Plain-text document sources:
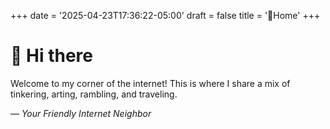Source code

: +++
date = '2025-04-23T17:36:22-05:00'
draft = false
title = '👋Home'
+++
# 👋 Hi there

Welcome to my corner of the internet! This is where I share a mix of tinkering, arting, rambling, and traveling.

— *Your Friendly Internet Neighbor*




[//]: # (&nbsp;)

[//]: # (&nbsp;&nbsp;&nbsp;)

[//]: # (&nbsp;&nbsp;&nbsp;)

[//]: # (</br></br></br></br></br></br>)

[//]: # ()
[//]: # (### Recent Activity)

[//]: # ()
[//]: # (- [Prof. Judy Fan: Cognitive Tools for Making the Invisible Visible]&#40;https://www.youtube.com/watch?v=AF3XJT9YKpM&t=11s&#41;)

[//]: # (- [Launched Some Kasm Workspace Images]&#40;https://kasmweb.com/images&#41;)

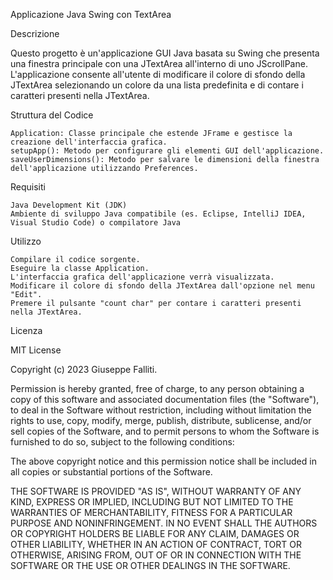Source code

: Applicazione Java Swing con TextArea 

Descrizione

Questo progetto è un'applicazione GUI Java basata su Swing che presenta una finestra principale con una JTextArea all'interno di uno JScrollPane. L'applicazione consente all'utente di modificare il colore di sfondo della JTextArea selezionando un colore da una lista predefinita e di contare i caratteri presenti nella JTextArea.



Struttura del Codice

    Application: Classe principale che estende JFrame e gestisce la creazione dell'interfaccia grafica.
    setupApp(): Metodo per configurare gli elementi GUI dell'applicazione.
    saveUserDimensions(): Metodo per salvare le dimensioni della finestra dell'applicazione utilizzando Preferences.

Requisiti

    Java Development Kit (JDK)
    Ambiente di sviluppo Java compatibile (es. Eclipse, IntelliJ IDEA, Visual Studio Code) o compilatore Java

Utilizzo

    Compilare il codice sorgente.
    Eseguire la classe Application.
    L'interfaccia grafica dell'applicazione verrà visualizzata.
    Modificare il colore di sfondo della JTextArea dall'opzione nel menu "Edit".
    Premere il pulsante "count char" per contare i caratteri presenti nella JTextArea.


Licenza

MIT License

Copyright (c) 2023 Giuseppe Falliti.

Permission is hereby granted, free of charge, to any person obtaining a copy
of this software and associated documentation files (the "Software"), to deal
in the Software without restriction, including without limitation the rights
to use, copy, modify, merge, publish, distribute, sublicense, and/or sell
copies of the Software, and to permit persons to whom the Software is
furnished to do so, subject to the following conditions:

The above copyright notice and this permission notice shall be included in all
copies or substantial portions of the Software.

THE SOFTWARE IS PROVIDED "AS IS", WITHOUT WARRANTY OF ANY KIND, EXPRESS OR
IMPLIED, INCLUDING BUT NOT LIMITED TO THE WARRANTIES OF MERCHANTABILITY,
FITNESS FOR A PARTICULAR PURPOSE AND NONINFRINGEMENT. IN NO EVENT SHALL THE
AUTHORS OR COPYRIGHT HOLDERS BE LIABLE FOR ANY CLAIM, DAMAGES OR OTHER
LIABILITY, WHETHER IN AN ACTION OF CONTRACT, TORT OR OTHERWISE, ARISING FROM,
OUT OF OR IN CONNECTION WITH THE SOFTWARE OR THE USE OR OTHER DEALINGS IN THE
SOFTWARE.
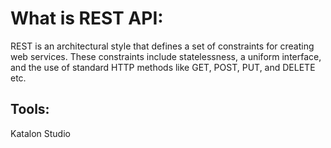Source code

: # What is REST API:
REST is an architectural style that defines a set of constraints for creating web services. These constraints include statelessness, a uniform interface, and the use of standard HTTP methods like GET, POST, PUT, and DELETE etc.

## Tools:
Katalon Studio



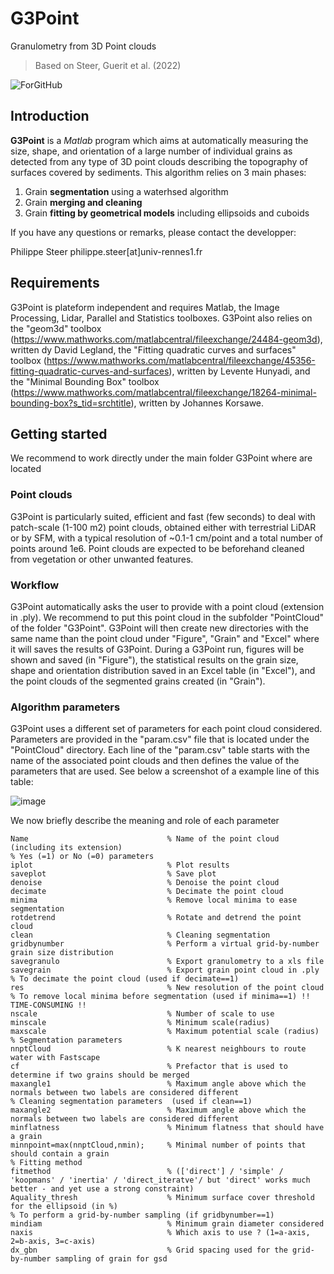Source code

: # G3Point

Granulometry from 3D Point clouds
> Based on Steer, Guerit et al. (2022)

![ForGitHub](https://user-images.githubusercontent.com/17555304/159018713-7272a95e-6400-4490-83f5-868248cffbcb.gif)

## Introduction

**G3Point** is a *Matlab* program which aims at automatically measuring the size, shape, and orientation of a large number of individual grains as detected from any type of 3D point clouds describing the topography of surfaces covered by sediments. This algorithm relies on 3 main phases:
1. Grain **segmentation** using a waterhsed algorithm
2. Grain **merging and cleaning**
3. Grain **fitting by geometrical models** including ellipsoids and cuboids

If you have any questions or remarks, please contact the developper:

Philippe Steer philippe.steer[at]univ-rennes1.fr

## Requirements

G3Point is plateform independent and requires Matlab, the Image Processing, Lidar, Parallel and Statistics toolboxes. G3Point also relies on the "geom3d" toolbox (https://www.mathworks.com/matlabcentral/fileexchange/24484-geom3d), written dy David Legland, the "Fitting quadratic curves and surfaces" toolbox (https://www.mathworks.com/matlabcentral/fileexchange/45356-fitting-quadratic-curves-and-surfaces), written by Levente Hunyadi, and the "Minimal Bounding Box" toolbox (https://www.mathworks.com/matlabcentral/fileexchange/18264-minimal-bounding-box?s_tid=srchtitle), written by Johannes Korsawe.

## Getting started

We recommend to work directly under the main folder G3Point where are located

### Point clouds

G3Point is particularly suited, efficient and fast (few seconds) to deal with patch-scale (1-100 m2) point clouds, obtained either with terrestrial LiDAR or by SFM, with a typical resolution of ~0.1-1 cm/point and a total number of points around 1e6. Point clouds are expected to be beforehand cleaned from vegetation or other unwanted features.

### Workflow

G3Point automatically asks the user to provide with a point cloud (extension in .ply). We recommend to put this point cloud in the subfolder "PointCloud" of the folder "G3Point". G3Point will then create new directories with the same name than the point cloud under "Figure", "Grain" and "Excel" where it will saves the results of G3Point. During a G3Point run, figures will be shown and saved (in "Figure"), the statistical results on the grain size, shape and orientation distribution saved in an Excel table (in "Excel"), and the point clouds of the segmented grains created (in "Grain").

### Algorithm parameters

G3Point uses a different set of parameters for each point cloud considered. Parameters are provided in the "param.csv" file that is located under the "PointCloud" directory. Each line of the "param.csv" table starts with the name of the associated point clouds and then defines the value of the parameters that are used. See below a screenshot of a example line of this table:

![image](https://user-images.githubusercontent.com/17555304/159018157-c9874503-9a90-47a1-aca1-7ff0b6337085.png)

We now briefly describe the meaning and role of each parameter

    Name                               % Name of the point cloud (including its extension) 
    % Yes (=1) or No (=0) parameters
    iplot                              % Plot results
    saveplot                           % Save plot
    denoise                            % Denoise the point cloud
    decimate                           % Decimate the point cloud
    minima                             % Remove local minima to ease segmentation
    rotdetrend                         % Rotate and detrend the point cloud
    clean                              % Cleaning segmentation
    gridbynumber                       % Perform a virtual grid-by-number grain size distribution
    savegranulo                        % Export granulometry to a xls file
    savegrain                          % Export grain point cloud in .ply
    % To decimate the point cloud (used if decimate==1)   
    res                                % New resolution of the point cloud
    % To remove local minima before segmentation (used if minima==1) !! TIME-CONSUMING !!
    nscale                             % Number of scale to use
    minscale                           % Minimum scale(radius)
    maxscale                           % Maximum potential scale (radius)
    % Segmentation parameters
    nnptCloud                          % K nearest neighbours to route water with Fastscape
    cf                                 % Prefactor that is used to determine if two grains should be merged
    maxangle1                          % Maximum angle above which the normals between two labels are considered different
    % Cleaning segmentation parameters  (used if clean==1)
    maxangle2                          % Maximum angle above which the normals between two labels are considered different
    minflatness                        % Minimum flatness that should have a grain
    minnpoint=max(nnptCloud,nmin);     % Minimal number of points that should contain a grain
    % Fitting method    
    fitmethod                          % (['direct'] / 'simple' / 'koopmans' / 'inertia' / 'direct_iteratve'/ but 'direct' works much better - and yet use a strong constraint)
    Aquality_thresh                    % Minimum surface cover threshold for the ellipsoid (in %)
    % To perform a grid-by-number sampling (if gridbynumber==1)    
    mindiam                            % Minimum grain diameter considered
    naxis                              % Which axis to use ? (1=a-axis, 2=b-axis, 3=c-axis)
    dx_gbn                             % Grid spacing used for the grid-by-number sampling of grain for gsd
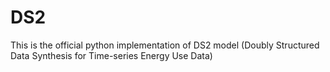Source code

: # DS2
This is the official python implementation of DS2 model (Doubly Structured Data Synthesis for Time-series Energy Use Data)
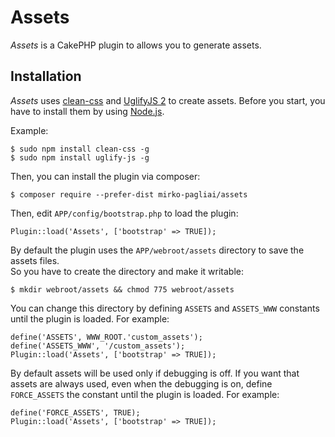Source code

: # Assets
*Assets* is a CakePHP plugin to allows you to generate assets.

## Installation
*Assets* uses [clean-css](https://github.com/jakubpawlowicz/clean-css) and [UglifyJS 2](https://github.com/mishoo/UglifyJS2)
to create assets. Before you start, you have to install them by using [Node.js](https://nodejs.org).

Example:
	
	$ sudo npm install clean-css -g
	$ sudo npm install uglify-js -g

Then, you can install the plugin via composer:

    $ composer require --prefer-dist mirko-pagliai/assets
    
Then, edit `APP/config/bootstrap.php` to load the plugin:

    Plugin::load('Assets', ['bootstrap' => TRUE]);
    
By default the plugin uses the `APP/webroot/assets` directory to save the assets files.  
So you have to create the directory and make it writable:

    $ mkdir webroot/assets && chmod 775 webroot/assets

You can change this directory by defining `ASSETS` and `ASSETS_WWW` constants until the plugin is loaded. For example:

    define('ASSETS', WWW_ROOT.'custom_assets');
	define('ASSETS_WWW', '/custom_assets');
    Plugin::load('Assets', ['bootstrap' => TRUE]);

By default assets will be used only if debugging is off. If you want that assets are always used, even when the debugging 
is on, define `FORCE_ASSETS` the constant until the plugin is loaded. For example:

    define('FORCE_ASSETS', TRUE);
    Plugin::load('Assets', ['bootstrap' => TRUE]);
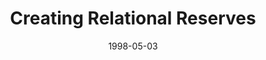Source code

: ---
layout: message
category: message
series: "Room To Breathe"
title: "Creating Relational Reserves"
date: 1998-05-03
audio-description: "Running on empty? Here's how to rebuild your reserves in your life. "
audio: ""
audio-title: "Creating Relational Reserves"
audio-duration: "&#58;"
---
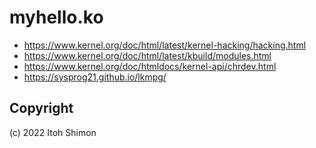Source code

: # myhello.ko

- https://www.kernel.org/doc/html/latest/kernel-hacking/hacking.html
- https://www.kernel.org/doc/html/latest/kbuild/modules.html
- https://www.kernel.org/doc/htmldocs/kernel-api/chrdev.html
- https://sysprog21.github.io/lkmpg/

## Copyright

(c) 2022 Itoh Shimon
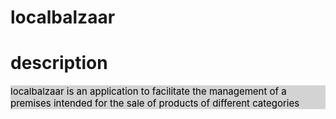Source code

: # localbalzaar

# description
<p style="background-color:lightgray;color:black;font-size:15px;font-weight:25px">
    localbalzaar is an application to facilitate the management of a premises intended for the sale of products of different categories
</p>
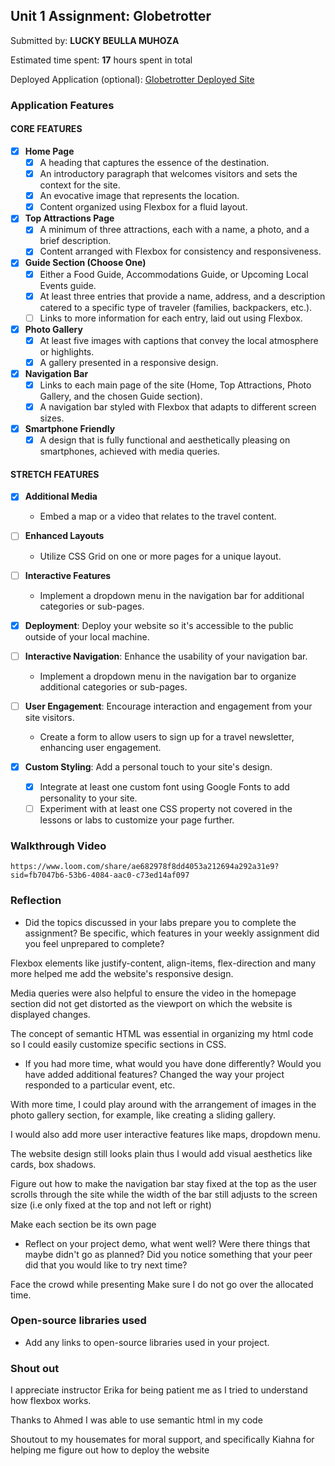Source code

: ## Unit 1 Assignment: Globetrotter

Submitted by: **LUCKY BEULLA MUHOZA**

Estimated time spent: **17** hours spent in total

Deployed Application (optional): [Globetrotter Deployed Site](ADD_LINK_HERE)

### Application Features

#### CORE FEATURES

- [X] **Home Page**
  - [X] A heading that captures the essence of the destination.
  - [X] An introductory paragraph that welcomes visitors and sets the context for the site.
  - [X] An evocative image that represents the location.
  - [X] Content organized using Flexbox for a fluid layout.

- [X] **Top Attractions Page**
  - [X] A minimum of three attractions, each with a name, a photo, and a brief description.
  - [X] Content arranged with Flexbox for consistency and responsiveness.

- [X] **Guide Section (Choose One)**
  - [X] Either a Food Guide, Accommodations Guide, or Upcoming Local Events guide.
  - [X] At least three entries that provide a name, address, and a description catered to a specific type of traveler (families, backpackers, etc.).
  - [ ] Links to more information for each entry, laid out using Flexbox.

- [X] **Photo Gallery**
  - [X] At least five images with captions that convey the local atmosphere or highlights.
  - [X] A gallery presented in a responsive design.

- [X] **Navigation Bar**
  - [X] Links to each main page of the site (Home, Top Attractions, Photo Gallery, and the chosen Guide section).
  - [X] A navigation bar styled with Flexbox that adapts to different screen sizes.  

- [X] **Smartphone Friendly**
  - [X] A design that is fully functional and aesthetically pleasing on smartphones, achieved with media queries.

#### STRETCH FEATURES

- [X] **Additional Media**
  - Embed a map or a video that relates to the travel content.

- [ ] **Enhanced Layouts**
  - Utilize CSS Grid on one or more pages for a unique layout.

- [ ] **Interactive Features**
  - Implement a dropdown menu in the navigation bar for additional categories or sub-pages.

- [X] **Deployment**: Deploy your website so it's accessible to the public outside of your local machine. 

- [ ] **Interactive Navigation**: Enhance the usability of your navigation bar.
  - Implement a dropdown menu in the navigation bar to organize additional categories or sub-pages.

- [ ] **User Engagement**: Encourage interaction and engagement from your site visitors.
  - Create a form to allow users to sign up for a travel newsletter, enhancing user engagement.

- [X] **Custom Styling**: Add a personal touch to your site's design.
  - [X] Integrate at least one custom font using Google Fonts to add personality to your site.
  - [ ] Experiment with at least one CSS property not covered in the lessons or labs to customize your page further.

### Walkthrough Video

`https://www.loom.com/share/ae682978f8dd4053a212694a292a31e9?sid=fb7047b6-53b6-4084-aac0-c73ed14af097`

### Reflection

* Did the topics discussed in your labs prepare you to complete the assignment? Be specific, which features in your weekly assignment did you feel unprepared to complete?

Flexbox elements like justify-content, align-items, flex-direction and many more helped me add the website's responsive design. 

Media queries were also helpful to ensure the video in the homepage section did not get distorted as the viewport on which the website is displayed changes.

The concept of semantic HTML was essential in organizing my html code so I could easily customize specific sections in CSS.

* If you had more time, what would you have done differently? Would you have added additional features? Changed the way your project responded to a particular event, etc.

With more time, I could play around with the arrangement of images in the photo gallery section, for example, like creating a sliding gallery.

I would also add more user interactive features like maps, dropdown menu.

The website design still looks plain thus I would add visual aesthetics like cards, box shadows.

Figure out how to make the navigation bar stay fixed at the top as the user scrolls through the site while the width of the bar still adjusts to the screen size (i.e only fixed at the top and not left or right)

Make each section be its own page


* Reflect on your project demo, what went well? Were there things that maybe didn't go as planned? Did you notice something that your peer did that you would like to try next time?

Face the crowd while presenting
Make sure I do not go over the allocated time.

### Open-source libraries used

- Add any links to open-source libraries used in your project.

### Shout out

I appreciate instructor Erika for being patient me as I tried to understand how flexbox works. 

Thanks to Ahmed I was able to use semantic html in my code

Shoutout to my housemates for moral support, and specifically Kiahna for helping me figure out how to deploy the website


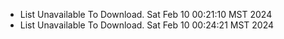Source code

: *  List Unavailable To Download. Sat Feb 10 00:21:10 MST 2024
*  List Unavailable To Download. Sat Feb 10 00:24:21 MST 2024
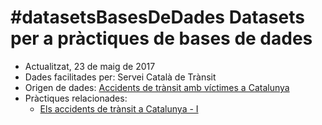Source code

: # #datasetsBasesDeDades Datasets per a pràctiques de bases de dades

* Actualitzat, 23 de maig de 2017
* Dades facilitades per: Servei Català de Trànsit
* Origen de dades: [Accidents de trànsit amb víctimes a Catalunya](https://analisi.transparenciacatalunya.cat/Transport/Accidents-de-tr-nsit-amb-v-ctimes-a-Catalunya/rmgc-ncpb)
* Pràctiques relacionades: 
    * [Els accidents de trànsit a Catalunya - I](https://uf.ctrl-alt-d.net/material/mostra/417/els-accidents-de-transit-a-catalunya)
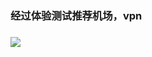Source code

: ### 经过体验测试推荐机场，vpn

### ![](https://komarev.com/ghpvc/?username=loveTHElife&color=green&style=flat&label=ProfileViews)
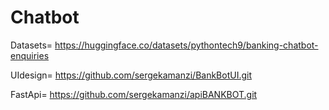# Chatbot

Datasets= https://huggingface.co/datasets/pythontech9/banking-chatbot-enquiries

UIdesign= https://github.com/sergekamanzi/BankBotUI.git

FastApi= https://github.com/sergekamanzi/apiBANKBOT.git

_EXERCISE GOAL_. Gather and copy every line of the data in which the string "Relational" is found.

_PROBLEM SOLUTION_.
title: "Creating Relational Reserves"
audio-title: "Creating Relational Reserves"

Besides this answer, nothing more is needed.